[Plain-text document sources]

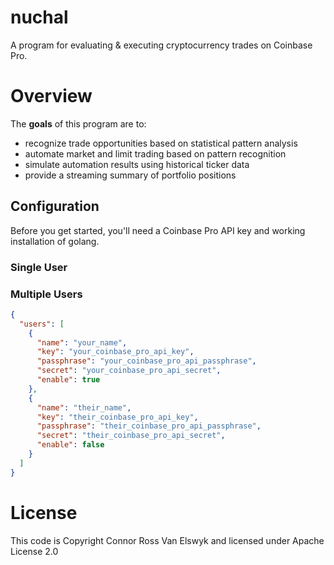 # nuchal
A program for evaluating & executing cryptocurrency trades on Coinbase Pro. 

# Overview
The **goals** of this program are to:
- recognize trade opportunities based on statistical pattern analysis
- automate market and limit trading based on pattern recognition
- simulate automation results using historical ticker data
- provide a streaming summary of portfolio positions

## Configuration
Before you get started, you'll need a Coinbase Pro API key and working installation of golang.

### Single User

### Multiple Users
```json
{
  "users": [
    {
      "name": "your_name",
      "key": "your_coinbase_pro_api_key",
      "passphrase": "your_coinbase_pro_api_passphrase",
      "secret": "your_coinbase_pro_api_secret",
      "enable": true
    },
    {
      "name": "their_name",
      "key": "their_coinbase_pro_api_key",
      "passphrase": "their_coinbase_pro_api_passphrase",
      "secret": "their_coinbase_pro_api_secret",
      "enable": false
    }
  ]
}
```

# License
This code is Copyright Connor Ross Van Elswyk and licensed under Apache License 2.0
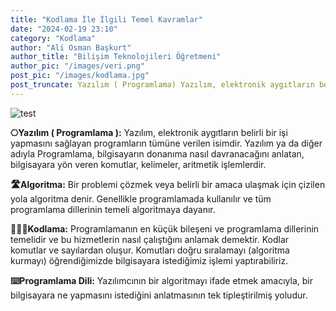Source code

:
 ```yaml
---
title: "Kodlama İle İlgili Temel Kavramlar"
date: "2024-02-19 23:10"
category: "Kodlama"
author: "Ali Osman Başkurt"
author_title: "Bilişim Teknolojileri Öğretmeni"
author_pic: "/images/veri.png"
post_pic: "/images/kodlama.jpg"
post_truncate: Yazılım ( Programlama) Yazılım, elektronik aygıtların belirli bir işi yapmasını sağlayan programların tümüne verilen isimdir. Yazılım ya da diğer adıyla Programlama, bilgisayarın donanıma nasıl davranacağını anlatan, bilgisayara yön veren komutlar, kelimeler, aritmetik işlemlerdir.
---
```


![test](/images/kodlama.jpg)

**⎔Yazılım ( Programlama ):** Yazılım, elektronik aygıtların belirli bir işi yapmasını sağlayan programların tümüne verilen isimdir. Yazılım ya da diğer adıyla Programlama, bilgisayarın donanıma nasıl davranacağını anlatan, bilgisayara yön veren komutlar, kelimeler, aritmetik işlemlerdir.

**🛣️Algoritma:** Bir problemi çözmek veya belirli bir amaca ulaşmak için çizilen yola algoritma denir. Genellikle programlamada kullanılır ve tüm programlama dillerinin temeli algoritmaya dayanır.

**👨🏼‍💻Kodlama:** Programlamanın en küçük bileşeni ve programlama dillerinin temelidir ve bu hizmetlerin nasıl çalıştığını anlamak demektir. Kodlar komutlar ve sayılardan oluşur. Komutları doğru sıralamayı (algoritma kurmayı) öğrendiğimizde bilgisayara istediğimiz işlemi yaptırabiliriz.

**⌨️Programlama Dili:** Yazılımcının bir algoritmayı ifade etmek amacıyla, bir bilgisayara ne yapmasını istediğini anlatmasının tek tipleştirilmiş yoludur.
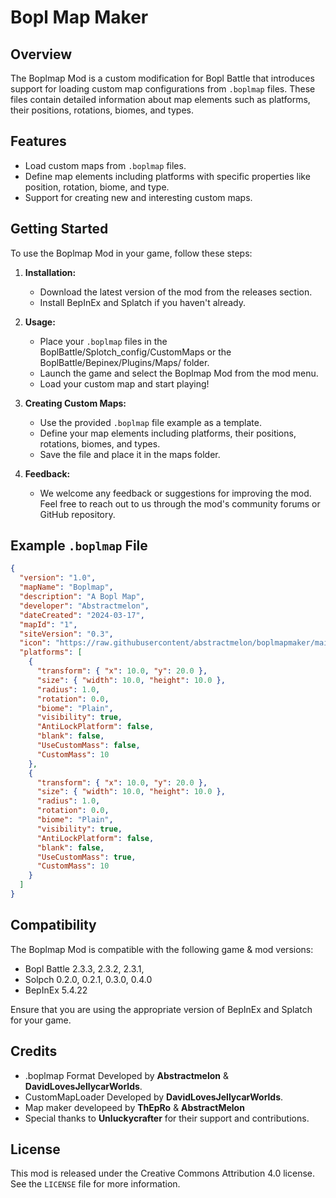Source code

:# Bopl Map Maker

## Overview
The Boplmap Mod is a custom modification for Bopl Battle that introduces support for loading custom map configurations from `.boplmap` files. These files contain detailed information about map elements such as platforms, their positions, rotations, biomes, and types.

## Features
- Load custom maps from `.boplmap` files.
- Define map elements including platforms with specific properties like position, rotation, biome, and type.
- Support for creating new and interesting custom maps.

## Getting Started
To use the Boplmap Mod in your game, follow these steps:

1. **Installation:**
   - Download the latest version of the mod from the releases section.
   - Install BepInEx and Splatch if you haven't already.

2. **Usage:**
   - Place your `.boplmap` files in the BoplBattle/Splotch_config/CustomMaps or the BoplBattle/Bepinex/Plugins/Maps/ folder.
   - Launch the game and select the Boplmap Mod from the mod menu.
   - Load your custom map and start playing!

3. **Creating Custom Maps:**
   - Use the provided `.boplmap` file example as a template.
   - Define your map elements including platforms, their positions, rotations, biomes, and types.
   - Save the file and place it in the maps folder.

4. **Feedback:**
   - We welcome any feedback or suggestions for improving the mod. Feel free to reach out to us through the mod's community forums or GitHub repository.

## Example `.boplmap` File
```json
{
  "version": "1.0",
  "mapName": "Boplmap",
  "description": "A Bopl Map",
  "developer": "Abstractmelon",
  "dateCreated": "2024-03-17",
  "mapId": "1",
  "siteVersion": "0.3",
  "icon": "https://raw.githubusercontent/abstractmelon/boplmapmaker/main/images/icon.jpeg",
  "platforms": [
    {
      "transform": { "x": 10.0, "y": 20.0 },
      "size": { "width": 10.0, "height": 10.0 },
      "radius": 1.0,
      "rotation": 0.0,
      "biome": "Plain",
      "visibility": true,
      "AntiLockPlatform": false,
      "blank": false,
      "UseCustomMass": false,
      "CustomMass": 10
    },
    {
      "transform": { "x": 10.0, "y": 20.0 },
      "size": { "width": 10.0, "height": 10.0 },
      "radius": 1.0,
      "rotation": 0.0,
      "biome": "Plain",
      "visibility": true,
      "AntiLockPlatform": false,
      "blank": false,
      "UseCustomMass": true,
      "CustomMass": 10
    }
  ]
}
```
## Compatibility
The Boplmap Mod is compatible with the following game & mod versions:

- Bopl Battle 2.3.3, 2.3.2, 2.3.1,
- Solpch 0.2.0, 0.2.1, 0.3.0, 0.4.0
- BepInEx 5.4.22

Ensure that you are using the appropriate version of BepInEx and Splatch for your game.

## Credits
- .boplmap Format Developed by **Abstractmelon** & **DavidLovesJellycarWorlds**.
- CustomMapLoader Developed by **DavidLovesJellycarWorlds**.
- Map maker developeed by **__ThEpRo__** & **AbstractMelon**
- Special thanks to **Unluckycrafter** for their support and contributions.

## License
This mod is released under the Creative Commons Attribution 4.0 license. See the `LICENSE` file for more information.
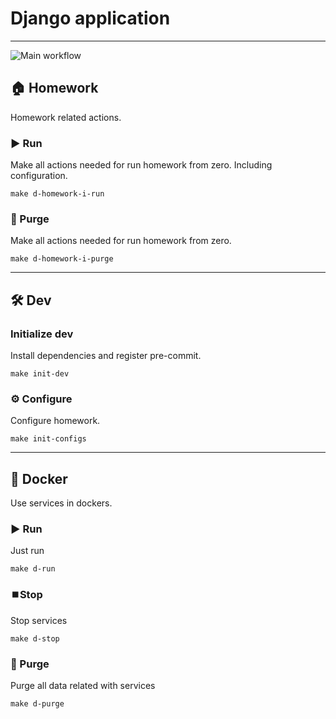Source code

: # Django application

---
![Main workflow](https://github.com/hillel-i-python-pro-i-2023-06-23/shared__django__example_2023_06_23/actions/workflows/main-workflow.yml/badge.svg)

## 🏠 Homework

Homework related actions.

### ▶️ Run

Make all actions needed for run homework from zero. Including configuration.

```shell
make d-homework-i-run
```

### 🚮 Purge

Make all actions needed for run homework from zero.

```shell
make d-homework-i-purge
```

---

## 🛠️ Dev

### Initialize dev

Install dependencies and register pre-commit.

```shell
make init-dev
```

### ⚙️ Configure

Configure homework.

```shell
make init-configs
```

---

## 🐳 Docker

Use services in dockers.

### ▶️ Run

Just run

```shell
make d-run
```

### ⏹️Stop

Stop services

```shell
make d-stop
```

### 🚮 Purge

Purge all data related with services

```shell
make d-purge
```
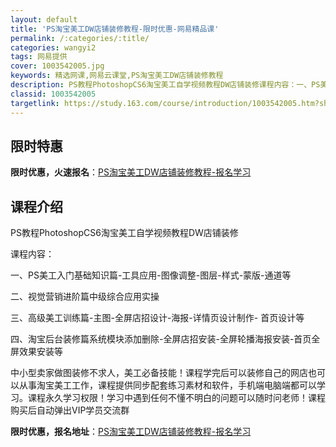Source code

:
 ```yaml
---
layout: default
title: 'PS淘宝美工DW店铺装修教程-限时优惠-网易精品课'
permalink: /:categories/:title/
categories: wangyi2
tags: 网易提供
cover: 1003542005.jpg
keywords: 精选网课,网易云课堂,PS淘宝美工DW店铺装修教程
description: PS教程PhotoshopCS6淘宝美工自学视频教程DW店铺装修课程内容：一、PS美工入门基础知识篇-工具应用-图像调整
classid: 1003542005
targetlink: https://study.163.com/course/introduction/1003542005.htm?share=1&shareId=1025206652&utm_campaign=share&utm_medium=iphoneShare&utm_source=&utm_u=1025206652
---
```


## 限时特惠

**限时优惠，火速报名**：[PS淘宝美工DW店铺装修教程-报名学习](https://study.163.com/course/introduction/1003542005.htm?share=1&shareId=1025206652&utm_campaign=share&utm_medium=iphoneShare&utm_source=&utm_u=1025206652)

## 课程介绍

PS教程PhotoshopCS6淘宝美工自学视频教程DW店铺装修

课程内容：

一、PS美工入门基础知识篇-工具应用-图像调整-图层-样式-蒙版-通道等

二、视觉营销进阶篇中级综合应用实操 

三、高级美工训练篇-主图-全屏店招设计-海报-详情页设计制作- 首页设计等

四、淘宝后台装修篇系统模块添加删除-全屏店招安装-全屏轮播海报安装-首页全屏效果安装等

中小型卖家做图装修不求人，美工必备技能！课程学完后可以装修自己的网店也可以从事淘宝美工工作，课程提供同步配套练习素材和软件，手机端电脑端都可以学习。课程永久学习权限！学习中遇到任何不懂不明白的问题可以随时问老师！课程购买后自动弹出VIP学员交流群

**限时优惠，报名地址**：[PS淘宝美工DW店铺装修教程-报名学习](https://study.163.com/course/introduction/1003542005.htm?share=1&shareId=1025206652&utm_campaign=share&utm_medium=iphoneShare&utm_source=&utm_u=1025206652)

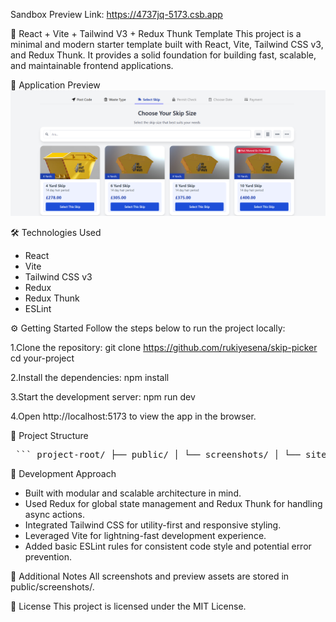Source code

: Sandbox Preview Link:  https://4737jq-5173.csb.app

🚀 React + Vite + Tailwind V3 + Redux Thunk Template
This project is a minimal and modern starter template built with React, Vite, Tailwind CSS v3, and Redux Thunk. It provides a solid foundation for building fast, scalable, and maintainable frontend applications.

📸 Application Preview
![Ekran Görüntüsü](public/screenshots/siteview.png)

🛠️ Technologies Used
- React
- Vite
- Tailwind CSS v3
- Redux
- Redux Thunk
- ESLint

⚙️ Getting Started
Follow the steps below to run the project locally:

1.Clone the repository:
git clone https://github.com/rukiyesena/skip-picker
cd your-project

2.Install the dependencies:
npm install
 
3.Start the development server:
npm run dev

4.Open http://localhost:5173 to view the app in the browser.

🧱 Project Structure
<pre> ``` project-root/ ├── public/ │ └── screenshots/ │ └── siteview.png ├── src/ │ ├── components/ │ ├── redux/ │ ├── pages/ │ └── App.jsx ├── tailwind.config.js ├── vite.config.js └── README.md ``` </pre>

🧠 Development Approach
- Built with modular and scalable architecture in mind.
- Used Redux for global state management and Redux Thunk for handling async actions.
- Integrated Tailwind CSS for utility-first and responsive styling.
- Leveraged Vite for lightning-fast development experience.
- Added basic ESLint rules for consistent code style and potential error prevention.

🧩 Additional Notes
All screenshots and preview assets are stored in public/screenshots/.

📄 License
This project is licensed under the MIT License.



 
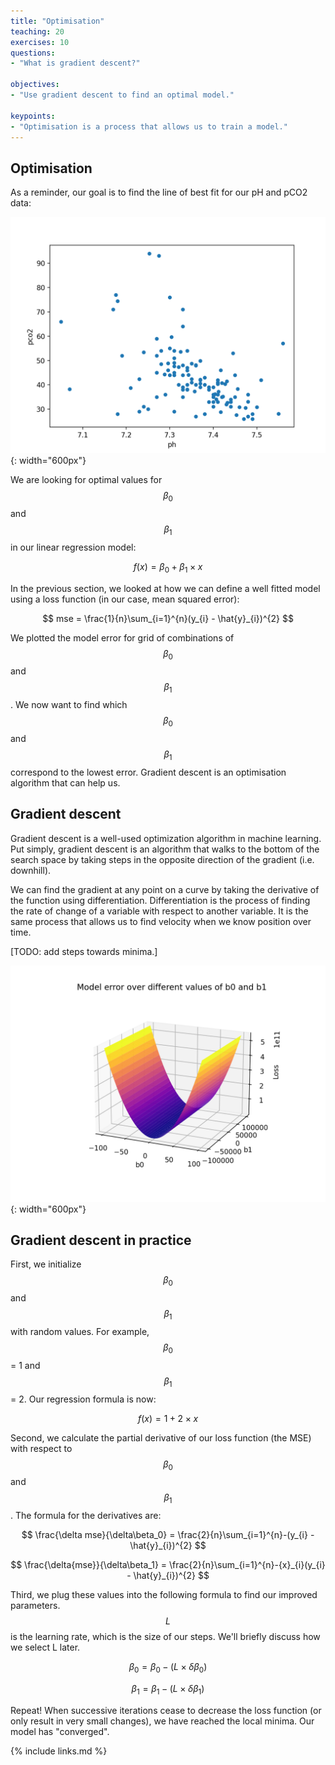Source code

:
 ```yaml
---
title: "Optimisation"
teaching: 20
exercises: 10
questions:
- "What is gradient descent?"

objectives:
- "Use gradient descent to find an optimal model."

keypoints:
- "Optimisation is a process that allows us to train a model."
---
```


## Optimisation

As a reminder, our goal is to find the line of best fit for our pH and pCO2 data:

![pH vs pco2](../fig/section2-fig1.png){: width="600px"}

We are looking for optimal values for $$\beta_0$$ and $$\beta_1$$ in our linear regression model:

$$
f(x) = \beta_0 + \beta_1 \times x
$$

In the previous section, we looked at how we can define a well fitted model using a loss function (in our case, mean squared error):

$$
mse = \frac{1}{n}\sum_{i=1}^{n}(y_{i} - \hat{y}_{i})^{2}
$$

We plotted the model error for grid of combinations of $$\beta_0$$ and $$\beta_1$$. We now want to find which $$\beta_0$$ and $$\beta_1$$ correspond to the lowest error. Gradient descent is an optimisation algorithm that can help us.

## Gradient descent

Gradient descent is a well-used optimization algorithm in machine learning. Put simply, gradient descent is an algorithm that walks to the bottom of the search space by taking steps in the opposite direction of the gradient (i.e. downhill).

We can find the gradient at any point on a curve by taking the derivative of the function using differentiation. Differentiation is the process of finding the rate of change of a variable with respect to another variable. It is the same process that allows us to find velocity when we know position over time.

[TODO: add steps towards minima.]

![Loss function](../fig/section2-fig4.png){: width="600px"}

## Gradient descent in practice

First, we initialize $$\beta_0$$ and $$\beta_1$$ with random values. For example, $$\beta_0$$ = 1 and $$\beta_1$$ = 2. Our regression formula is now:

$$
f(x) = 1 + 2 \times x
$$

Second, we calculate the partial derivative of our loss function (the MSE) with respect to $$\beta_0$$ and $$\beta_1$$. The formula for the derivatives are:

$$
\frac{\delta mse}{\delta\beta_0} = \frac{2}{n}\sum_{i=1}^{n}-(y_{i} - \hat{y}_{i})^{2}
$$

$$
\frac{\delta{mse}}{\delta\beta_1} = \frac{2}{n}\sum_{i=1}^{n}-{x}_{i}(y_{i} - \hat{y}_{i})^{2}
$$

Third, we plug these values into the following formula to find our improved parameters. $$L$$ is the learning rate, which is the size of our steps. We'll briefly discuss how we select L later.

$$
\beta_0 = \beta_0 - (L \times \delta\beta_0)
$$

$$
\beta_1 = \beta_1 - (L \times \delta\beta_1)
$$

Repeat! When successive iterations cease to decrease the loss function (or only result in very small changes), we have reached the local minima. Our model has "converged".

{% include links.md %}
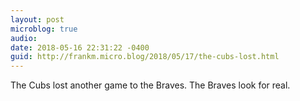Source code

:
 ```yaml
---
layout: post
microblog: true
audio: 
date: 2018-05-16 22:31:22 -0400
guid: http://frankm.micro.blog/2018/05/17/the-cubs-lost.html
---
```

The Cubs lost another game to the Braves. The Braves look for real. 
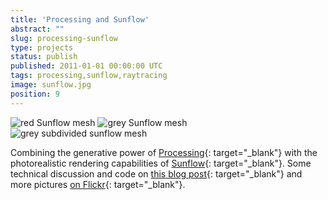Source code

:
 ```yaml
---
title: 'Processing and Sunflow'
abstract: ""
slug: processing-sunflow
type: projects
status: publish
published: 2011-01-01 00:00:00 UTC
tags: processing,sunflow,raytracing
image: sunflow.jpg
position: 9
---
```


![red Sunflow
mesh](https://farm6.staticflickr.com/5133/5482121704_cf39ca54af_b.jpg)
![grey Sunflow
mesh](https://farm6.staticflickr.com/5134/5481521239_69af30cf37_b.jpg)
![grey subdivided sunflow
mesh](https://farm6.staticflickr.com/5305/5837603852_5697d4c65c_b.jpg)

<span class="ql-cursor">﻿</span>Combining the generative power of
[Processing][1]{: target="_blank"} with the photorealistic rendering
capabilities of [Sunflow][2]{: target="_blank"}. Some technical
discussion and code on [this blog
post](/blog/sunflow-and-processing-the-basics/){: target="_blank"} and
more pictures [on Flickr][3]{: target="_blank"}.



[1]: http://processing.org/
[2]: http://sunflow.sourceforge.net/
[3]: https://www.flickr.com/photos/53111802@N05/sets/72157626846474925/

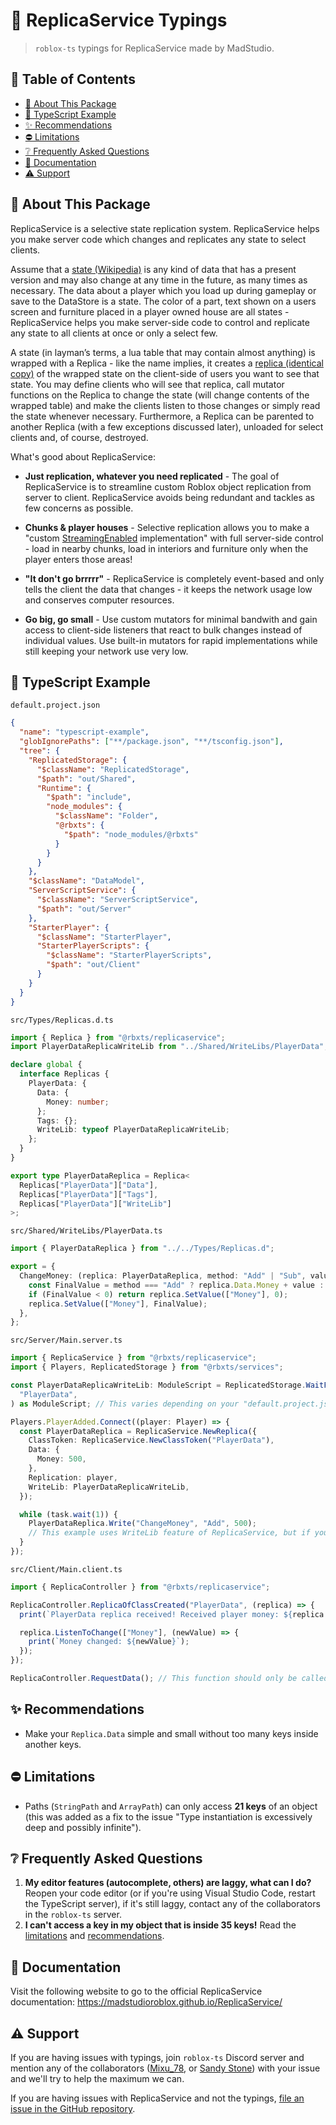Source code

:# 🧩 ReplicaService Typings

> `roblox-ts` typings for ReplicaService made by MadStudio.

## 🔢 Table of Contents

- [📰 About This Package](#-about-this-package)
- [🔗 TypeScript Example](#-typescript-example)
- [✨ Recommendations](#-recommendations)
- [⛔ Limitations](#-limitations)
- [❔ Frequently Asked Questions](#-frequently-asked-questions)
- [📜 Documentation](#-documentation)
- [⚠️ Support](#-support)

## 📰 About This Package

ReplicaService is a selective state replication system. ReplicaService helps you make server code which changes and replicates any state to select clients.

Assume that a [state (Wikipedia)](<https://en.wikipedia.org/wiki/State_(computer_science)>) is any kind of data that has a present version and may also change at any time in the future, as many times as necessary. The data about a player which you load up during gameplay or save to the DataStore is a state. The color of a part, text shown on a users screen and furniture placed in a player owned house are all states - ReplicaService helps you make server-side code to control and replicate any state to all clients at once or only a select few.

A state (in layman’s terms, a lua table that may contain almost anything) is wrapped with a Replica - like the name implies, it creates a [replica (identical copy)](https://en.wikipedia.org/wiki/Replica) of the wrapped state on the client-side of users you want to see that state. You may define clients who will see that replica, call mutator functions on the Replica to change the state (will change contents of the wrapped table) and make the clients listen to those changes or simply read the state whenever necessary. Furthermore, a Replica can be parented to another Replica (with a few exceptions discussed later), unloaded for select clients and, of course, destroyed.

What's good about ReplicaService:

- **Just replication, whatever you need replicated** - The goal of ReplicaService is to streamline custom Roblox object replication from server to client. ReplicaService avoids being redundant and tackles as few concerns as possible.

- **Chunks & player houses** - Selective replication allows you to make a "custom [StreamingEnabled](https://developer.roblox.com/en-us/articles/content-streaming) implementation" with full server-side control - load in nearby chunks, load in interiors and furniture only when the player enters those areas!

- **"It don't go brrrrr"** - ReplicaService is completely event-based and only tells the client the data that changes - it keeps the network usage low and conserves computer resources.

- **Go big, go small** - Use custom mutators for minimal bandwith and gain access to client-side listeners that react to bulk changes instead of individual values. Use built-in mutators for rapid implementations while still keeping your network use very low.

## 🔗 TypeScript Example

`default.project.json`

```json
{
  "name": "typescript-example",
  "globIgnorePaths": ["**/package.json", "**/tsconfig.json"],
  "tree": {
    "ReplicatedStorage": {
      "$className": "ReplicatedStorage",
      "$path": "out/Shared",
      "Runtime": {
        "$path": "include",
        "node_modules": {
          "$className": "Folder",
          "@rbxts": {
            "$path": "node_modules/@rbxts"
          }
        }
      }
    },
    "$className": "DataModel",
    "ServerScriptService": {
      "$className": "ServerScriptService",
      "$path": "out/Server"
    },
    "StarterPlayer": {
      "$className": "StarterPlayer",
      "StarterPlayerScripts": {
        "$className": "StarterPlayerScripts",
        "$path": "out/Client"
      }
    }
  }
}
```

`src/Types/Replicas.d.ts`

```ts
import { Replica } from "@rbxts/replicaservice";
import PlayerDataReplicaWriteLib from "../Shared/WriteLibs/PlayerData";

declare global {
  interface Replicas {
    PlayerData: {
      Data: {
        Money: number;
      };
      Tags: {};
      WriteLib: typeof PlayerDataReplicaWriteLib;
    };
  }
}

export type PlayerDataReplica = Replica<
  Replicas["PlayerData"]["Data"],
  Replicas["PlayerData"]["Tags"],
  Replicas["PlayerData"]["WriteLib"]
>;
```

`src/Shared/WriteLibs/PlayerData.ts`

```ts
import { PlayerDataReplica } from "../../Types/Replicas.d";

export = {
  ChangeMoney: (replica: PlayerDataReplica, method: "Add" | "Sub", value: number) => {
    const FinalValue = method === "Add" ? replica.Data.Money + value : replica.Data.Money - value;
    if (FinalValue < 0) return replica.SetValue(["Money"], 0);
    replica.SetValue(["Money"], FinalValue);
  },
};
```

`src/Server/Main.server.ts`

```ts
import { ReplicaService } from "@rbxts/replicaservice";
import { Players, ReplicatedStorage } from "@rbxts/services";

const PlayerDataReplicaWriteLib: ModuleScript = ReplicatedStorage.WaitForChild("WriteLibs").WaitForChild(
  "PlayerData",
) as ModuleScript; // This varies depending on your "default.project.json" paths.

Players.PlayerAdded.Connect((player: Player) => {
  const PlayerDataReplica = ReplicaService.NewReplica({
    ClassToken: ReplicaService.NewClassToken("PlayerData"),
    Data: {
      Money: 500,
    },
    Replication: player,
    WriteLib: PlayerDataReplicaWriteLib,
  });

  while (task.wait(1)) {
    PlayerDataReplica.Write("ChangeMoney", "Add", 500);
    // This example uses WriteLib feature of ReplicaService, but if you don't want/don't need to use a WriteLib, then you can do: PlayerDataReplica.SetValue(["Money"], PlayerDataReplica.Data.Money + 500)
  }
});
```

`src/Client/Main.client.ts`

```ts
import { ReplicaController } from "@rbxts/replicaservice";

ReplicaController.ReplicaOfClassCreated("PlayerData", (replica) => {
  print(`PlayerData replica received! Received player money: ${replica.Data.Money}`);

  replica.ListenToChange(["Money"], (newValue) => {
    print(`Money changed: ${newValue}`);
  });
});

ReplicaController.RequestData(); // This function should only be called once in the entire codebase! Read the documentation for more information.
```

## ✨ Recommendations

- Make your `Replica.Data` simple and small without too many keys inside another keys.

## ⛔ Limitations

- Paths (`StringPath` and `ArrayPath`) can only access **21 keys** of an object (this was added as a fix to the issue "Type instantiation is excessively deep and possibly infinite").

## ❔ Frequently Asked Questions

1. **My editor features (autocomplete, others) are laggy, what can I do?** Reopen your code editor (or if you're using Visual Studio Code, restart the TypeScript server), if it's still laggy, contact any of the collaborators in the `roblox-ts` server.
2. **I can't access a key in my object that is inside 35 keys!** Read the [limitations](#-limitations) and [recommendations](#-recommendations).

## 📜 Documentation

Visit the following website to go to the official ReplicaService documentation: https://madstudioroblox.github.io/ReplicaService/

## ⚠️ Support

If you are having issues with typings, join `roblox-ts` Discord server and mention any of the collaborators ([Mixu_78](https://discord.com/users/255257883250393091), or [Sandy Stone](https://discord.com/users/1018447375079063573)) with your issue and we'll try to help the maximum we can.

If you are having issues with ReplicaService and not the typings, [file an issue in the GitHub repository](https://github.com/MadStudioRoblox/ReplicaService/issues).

Prompt. Find every line of the data above that holds the word "biomes", then state how many there are and nothing else.

Task answer. 2